:: Data for this task
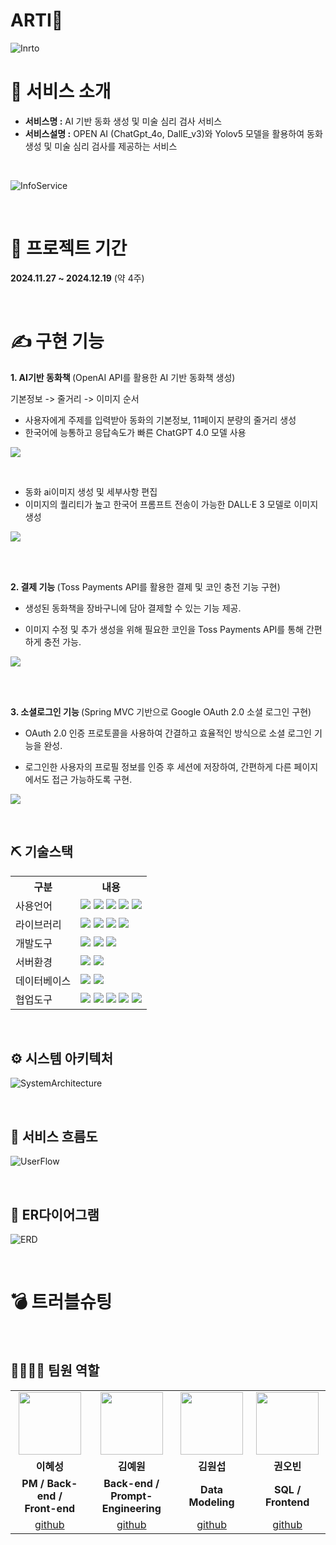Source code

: # ARTI🎨 
![Inrto](https://github.com/user-attachments/assets/b92cca70-427c-40e6-9f88-13ecc1a46895)

# 👀 서비스 소개

* <b>서비스명 :</b> AI 기반 동화 생성 및 미술 심리 검사 서비스
* <b>서비스설명 :</b> OPEN AI (ChatGpt_4o, DallE_v3)와 Yolov5 모델을 활용하여 동화 생성 및 미술 심리 검사를 제공하는 서비스 
<br>

 ![InfoService](https://github.com/user-attachments/assets/34b86fd4-11c4-4f6d-8a13-b9521c53c00f)

<br>

# 📅 프로젝트 기간
<b>2024.11.27 ~ 2024.12.19</b> (약 4주)

<br>

# ✍ 구현 기능

<b>1. AI기반 동화책 </b> (OpenAI API를 활용한 AI 기반 동화책 생성)

기본정보 -> 줄거리 -> 이미지 순서

- 사용자에게 주제를 입력받아 동화의 기본정보, 11페이지 분량의 줄거리 생성
- 한국어에 능통하고 응답속도가 빠른 ChatGPT 4.0 모델 사용

<p>
<img src="https://github.com/user-attachments/assets/8f813286-7a3e-4266-aeb8-ec28cec77696">
</p>

<br>

- 동화 ai이미지 생성 및 세부사항 편집
- 이미지의 퀄리티가 높고 한국어 프롬프트 전송이 가능한  DALL·E 3 모델로 이미지 생성

<p>
<img src="https://github.com/user-attachments/assets/05a234c8-d651-42b5-9174-83f9255b96c4">
</p>

<br>
<br>

<b>2. 결제 기능 </b> (Toss Payments API를 활용한 결제 및 코인 충전 기능 구현)

- 생성된 동화책을 장바구니에 담아 결제할 수 있는 기능 제공.

- 이미지 수정 및 추가 생성을 위해 필요한 코인을 Toss Payments API를 통해 간편하게 충전 가능.

<p>
<img src="https://github.com/user-attachments/assets/505ce57e-334c-4243-a6f9-2753ba8f80df">
</p>


<br>
<br>


<b>3. 소셜로그인 기능 </b> (Spring MVC 기반으로 Google OAuth 2.0 소셜 로그인 구현)

-  OAuth 2.0 인증 프로토콜을 사용하여 간결하고 효율적인 방식으로 소셜 로그인 기능을 완성.
  
- 로그인한 사용자의 프로필 정보를 인증 후 세션에 저장하여, 간편하게 다른 페이지에서도 접근 가능하도록 구현.

<p>
<img src="https://github.com/user-attachments/assets/128fd88b-75d5-4abd-9ccd-2f17f6ebb69e">
</p>

<br>

## ⛏ 기술스택
<table>
    <tr>
        <th>구분</th>
        <th>내용</th>
    </tr>
    <tr>
        <td>사용언어</td>
        <td>
            <img src="https://img.shields.io/badge/Java-007396?style=for-the-badge&logo=java&logoColor=white"/>
            <img src="https://img.shields.io/badge/HTML5-E34F26?style=for-the-badge&logo=HTML5&logoColor=white"/>
            <img src="https://img.shields.io/badge/CSS3-1572B6?style=for-the-badge&logo=CSS3&logoColor=white"/>
            <img src="https://img.shields.io/badge/JavaScript-F7DF1E?style=for-the-badge&logo=JavaScript&logoColor=white"/>
            <img src="https://img.shields.io/badge/python-3776AB?style=for-the-badge&logo=python&logoColor=white"/>
        </td>
    </tr>
    <tr>
        <td>라이브러리</td>
        <td>
            <img src="https://img.shields.io/badge/googlecloud-4285F4?style=for-the-badge&logo=googlecloud&logoColor=white"/>
            <img src="https://img.shields.io/badge/openai-412991?style=for-the-badge&logo=openai&logoColor=white"/>
            <img src="https://img.shields.io/badge/OAuth2.0-000000?style=for-the-badge&logo=OAuth2.0&logoColor=white"/>
            <img src="https://img.shields.io/badge/TossPayments-5865F2?style=for-the-badge&logo=TossPayments&logoColor=white"/>
        </td>
    </tr>
    <tr>
        <td>개발도구</td>
        <td>
            <img src="https://img.shields.io/badge/Eclipse-2C2255?style=for-the-badge&logo=Eclipse&logoColor=white"/>
            <img src="https://img.shields.io/badge/VSCode-007ACC?style=for-the-badge&logo=VisualStudioCode&logoColor=white"/>
            <img src="https://img.shields.io/badge/jupyter-F37626?style=for-the-badge&logo=jupyter&logoColor=white"/>
        </td>
    </tr>
    <tr>
        <td>서버환경</td>
        <td>
            <img src="https://img.shields.io/badge/Apache Tomcat-D22128?style=for-the-badge&logo=Apache Tomcat&logoColor=white"/>
            <img src="https://img.shields.io/badge/Uvicorn-007ACC?style=for-the-badge&logo=Uvicorn&logoColor=white"/>
        </td>
    </tr>
    <tr>
        <td>데이터베이스</td>
        <td>
            <img src="https://img.shields.io/badge/mysql-4479A1?style=for-the-badge&logo=mysql&logoColor=white"/>
            <img src="https://img.shields.io/badge/googlecloudstorage-4285F4?style=for-the-badge&logo=googlecloudstorage&logoColor=white"/>
        </td>
    </tr>
    <tr>
        <td>협업도구</td>
        <td>
            <img src="https://img.shields.io/badge/Git-F05032?style=for-the-badge&logo=Git&logoColor=white"/>
            <img src="https://img.shields.io/badge/GitHub-181717?style=for-the-badge&logo=GitHub&logoColor=white"/> 
            <img src="https://img.shields.io/badge/googledrive-4285F4?style=for-the-badge&logo=googledrive&logoColor=white"/>
            <img src="https://img.shields.io/badge/discord-5865F2?style=for-the-badge&logo=discord&logoColor=white"/>
            <img src="https://img.shields.io/badge/notion-000000?style=for-the-badge&logo=notion&logoColor=white"/>
        </td>
    </tr>
</table>


<br>


## ⚙ 시스템 아키텍처
![SystemArchitecture](https://github.com/user-attachments/assets/1b540465-0ada-4d25-b425-baca6bad0d58)

<br>

## 📌 서비스 흐름도
![UserFlow](https://github.com/user-attachments/assets/d3348034-7e7b-4e6b-9d1f-eea6ee762a1c)

<br>

## 📌 ER다이어그램
![ERD](https://github.com/user-attachments/assets/512b03c0-361b-43e8-b09d-f672c78eae33)

<br>


# 💣 트러블슈팅




<br>





## 👨‍👩‍👦‍👦 팀원 역할
<table>
  <tr>
    <td align="center"><img src="https://item.kakaocdn.net/do/fd49574de6581aa2a91d82ff6adb6c0115b3f4e3c2033bfd702a321ec6eda72c" width="100" height="100"/></td>
    <td align="center"><img src="https://mb.ntdtv.kr/assets/uploads/2019/01/Screen-Shot-2019-01-08-at-4.31.55-PM-e1546932545978.png" width="100" height="100"/></td>
    <td align="center"><img src="https://mblogthumb-phinf.pstatic.net/20160127_177/krazymouse_1453865104404DjQIi_PNG/%C4%AB%C4%AB%BF%C0%C7%C1%B7%BB%C1%EE_%B6%F3%C0%CC%BE%F0.png?type=w2" width="100" height="100"/></td>
    <td align="center"><img src="https://i.pinimg.com/236x/ed/bb/53/edbb53d4f6dd710431c1140551404af9.jpg" width="100" height="100"/></td>
  </tr>
  <tr>
    <td align="center"><strong>이혜성</strong></td>
    <td align="center"><strong>김예원</strong></td>
    <td align="center"><strong>김원섭</strong></td>
    <td align="center"><strong>권오빈</strong></td>
  </tr>
  <tr>
    <td align="center"><b>PM / Back-end /
                        <br>Front-end</b></td>
    <td align="center"><b>Back-end /
                        <br>Prompt-Engineering</b></td>
    <td align="center"><b>Data Modeling</b></td>
    <td align="center"><b>SQL / Frontend</b></td>
  </tr>
  <tr>
    <td align="center"><a href="https://github.com/user-attachments/assets/f9af1c97-db84-4cee-93e7-7a4ff0f818af" target='_blank'>github</a></td>
    <td align="center"><a href="https://github.com/happycat139" target='_blank'>github</a></td>
    <td align="center"><a href="https://github.com/K-wonsub1871" target='_blank'>github</a></td>
    <td align="center"><a href="https://github.com/fivebin" target='_blank'>github</a></td>
  </tr>
</table>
::::
**What the task requires:** Return solely the count of lines in the data above in which the word "간편하게" occurs.

**Task result:** 2